Question

How do you find the equation of the tangent line to the graph $y = {\log _{10}}\left( {2x} \right)$ through point $(5,1)$ ?

Answer 1

Hint : Here we first need to find the slope of the equation that is we differentiate it $\dfrac{{dy}}{{dx}}$ . After that we know that the equation of a tangent is $y - {y_1} = m\left( {x - {x_1}} \right)$ , where ‘m’ is the slope and $\left( {{x_1},{y_1}} \right)$ is the point where tangent line passes through.
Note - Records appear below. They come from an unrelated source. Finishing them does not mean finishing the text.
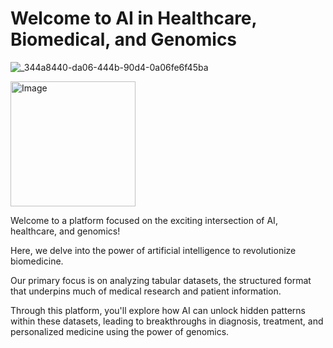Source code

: # Welcome to AI in Healthcare, Biomedical, and Genomics 

![_344a8440-da06-444b-90d4-0a06fe6f45ba](https://github.com/jeffwongqy/Biomedical-Healthcare-Genomics-Data-Science/assets/100281127/39aee435-5d6d-41b9-b8cd-96f8653e2f56)

<img src="https://github.com/jeffwongqy/Biomedical-Healthcare-Genomics-Data-Science/assets/100281127/39aee435-5d6d-41b9-b8cd-96f8653e2f56" width="200" alt="Image">

Welcome to a platform focused on the exciting intersection of AI, healthcare, and genomics! 

Here, we delve into the power of artificial intelligence to revolutionize biomedicine. 

Our primary focus is on analyzing tabular datasets, the structured format that underpins much of medical research and patient information. 

Through this platform, you'll explore how AI can unlock hidden patterns within these datasets, leading to breakthroughs in diagnosis, treatment, and personalized medicine using the power of genomics.
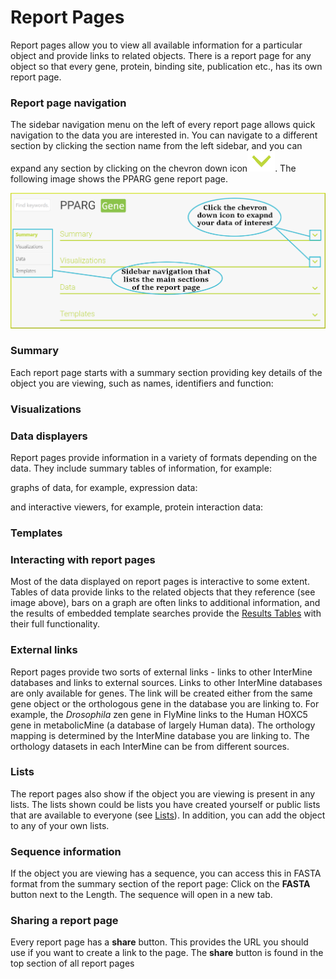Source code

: # Report Pages

Report pages allow you to view all available information for a particular object and provide links to related objects. There is a report page for any object so that every gene, protein, binding site, publication etc., has its own report page. 

### Report page navigation

The sidebar navigation menu on the left of every report page allows quick navigation to the data you are interested in. You can navigate to a different section by clicking the section name from the left sidebar, and you can expand any section by clicking on the chevron down icon![](../../.gitbook/assets/arrow-removebg-preview.png). The following image shows the PPARG gene report page. 

![](../../.gitbook/assets/report-pages-main.png)

### Summary

Each report page starts with a summary section providing key details of the object you are viewing, such as names, identifiers and function:

### Visualizations

### Data displayers

Report pages provide information in a variety of formats depending on the data. They include summary tables of information, for example:

graphs of data, for example, expression data:

and interactive viewers, for example, protein interaction data:

### Templates

### Interacting with report pages

Most of the data displayed on report pages is interactive to some extent. Tables of data provide links to the related objects that they reference \(see image above\), bars on a graph are often links to additional information, and the results of embedded template searches provide the [Results Tables](https://flymine.readthedocs.io/en/latest/results-tables/Documentationresultstables.html#resultstables) with their full functionality.

### External links

Report pages provide two sorts of external links - links to other InterMine databases and links to external sources. Links to other InterMine databases are only available for genes. The link will be created either from the same gene object or the orthologous gene in the database you are linking to. For example, the _Drosophila_ zen gene in FlyMine links to the Human HOXC5 gene in metabolicMine \(a database of largely Human data\). The orthology mapping is determined by the InterMine database you are linking to. The orthology datasets in each InterMine can be from different sources.

### Lists

The report pages also show if the object you are viewing is present in any lists. The lists shown could be lists you have created yourself or public lists that are available to everyone \(see [Lists](https://flymine.readthedocs.io/en/latest/lists/overview/Documentationlists.html#lists)\). In addition, you can add the object to any of your own lists.

### Sequence information

If the object you are viewing has a sequence, you can access this in FASTA format from the summary section of the report page: Click on the **FASTA** button next to the Length. The sequence will open in a new tab.

### Sharing a report page

Every report page has a **share** button. This provides the URL you should use if you want to create a link to the page. The **share** button is found in the top section of all report pages

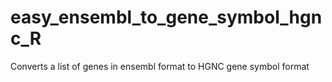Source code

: # easy_ensembl_to_gene_symbol_hgnc_R
Converts a list of genes in ensembl format to HGNC gene symbol format
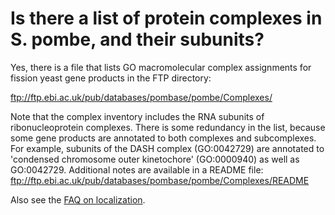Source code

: # Is there a list of protein complexes in S. pombe, and their subunits?
<!-- pombase_categories: Datasets,Genome Statistics and Lists,Using Ontologies -->

Yes, there is a file that lists GO macromolecular complex assignments
for fission yeast gene products in the FTP directory:

<ftp://ftp.ebi.ac.uk/pub/databases/pombase/pombe/Complexes/>

Note that the complex inventory includes the RNA subunits of
ribonucleoprotein complexes. There is some redundancy in the list,
because some gene products are annotated to both complexes and
subcomplexes. For example, subunits of the DASH complex (GO:0042729) are
annotated to 'condensed chromosome outer kinetochore' (GO:0000940) as
well as GO:0042729. Additional notes are available in a README file:
<ftp://ftp.ebi.ac.uk/pub/databases/pombase/pombe/Complexes/README>

Also see the [FAQ on
localization](/faq/how-can-i-find-protein-localization-data).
Complete step-by-step answer :
Given, $y = {\log _{10}}\left( {2x} \right)$
We need this in natural logarithm form.
The given $y = {\log _{10}}\left( {2x} \right)$ can be written as,
${10^y} = \left( {2x} \right)$
Applying natural log on both sides we have,
$\ln {10^y} = \ln \left( {2x} \right)$
$y\ln 10 = \ln \left( {2x} \right)$
$\Rightarrow y = \dfrac{{\ln \left( {2x} \right)}}{{\ln \left( {10} \right)}}$
Differentiate with respect to ‘x’.
$\Rightarrow \dfrac{{dy}}{{dx}} = \dfrac{d}{{dx}}\left( {\dfrac{{\ln \left( {2x} \right)}}{{\ln \left( {10} \right)}}} \right)$
Since $\ln 10$ is constant we can take it outside.
$\Rightarrow \dfrac{{dy}}{{dx}} = \dfrac{1}{{\ln \left( {10} \right)}}\dfrac{d}{{dx}}\left( {\ln \left( {2x} \right)} \right)$
$\Rightarrow \dfrac{{dy}}{{dx}} = \dfrac{1}{{\ln \left( {10} \right)}}\dfrac{2}{{2x}}$
$\Rightarrow \dfrac{{dy}}{{dx}} = \dfrac{1}{{x\ln \left( {10} \right)}}$
But we have $x = 5$ substituting we have,
$\Rightarrow \dfrac{{dy}}{{dx}} = \dfrac{1}{{5\ln \left( {10} \right)}}$
Slope (m) of a tangent curve is $m = \dfrac{{dy}}{{dx}}$
Hence, $m = \dfrac{1}{{5\ln \left( {10} \right)}}$ .
We also have $\left( {{x_1},{y_1}} \right) = \left( {5,1} \right)$ .
We know the equation of tangent is
$y - {y_1} = m\left( {x - {x_1}} \right)$
Substituting we have,
$y - 1 = \dfrac{1}{{5\ln \left( {10} \right)}}\left( {x - 5} \right)$
$y - 1 = \dfrac{x}{{5\ln \left( {10} \right)}} - \dfrac{5}{{5\ln \left( {10} \right)}}$
$y - 1 = \dfrac{x}{{5\ln \left( {10} \right)}} - \dfrac{1}{{\ln \left( {10} \right)}}$
$\Rightarrow y - \dfrac{x}{{5\ln \left( {10} \right)}} = 1 - \dfrac{1}{{\ln \left( {10} \right)}}$ . This is the required equation.
So, the correct answer is “ $y - \dfrac{x}{{5\ln \left( {10} \right)}} = 1 - \dfrac{1}{{\ln \left( {10} \right)}}$”.

Note : If we have logarithm base other than 10 we use the formula ${\log _a}b = \dfrac{{\ln b}}{{\ln x}}$ to convert it into natural logarithm. We need to know logarithm laws to simplify this. That is the logarithm power rule $\log {\left( a \right)^b} = b\log \left( a \right)$ . Logarithm product law, $\log \left( {ab} \right) = \log \left( a \right) + \log \left( b \right)$ and logarithm quotient rule $\log \left( {\dfrac{a}{b}} \right) = \log \left( a \right) - \log \left( b \right)$ . In all the above laws the bases are the same that is base 10.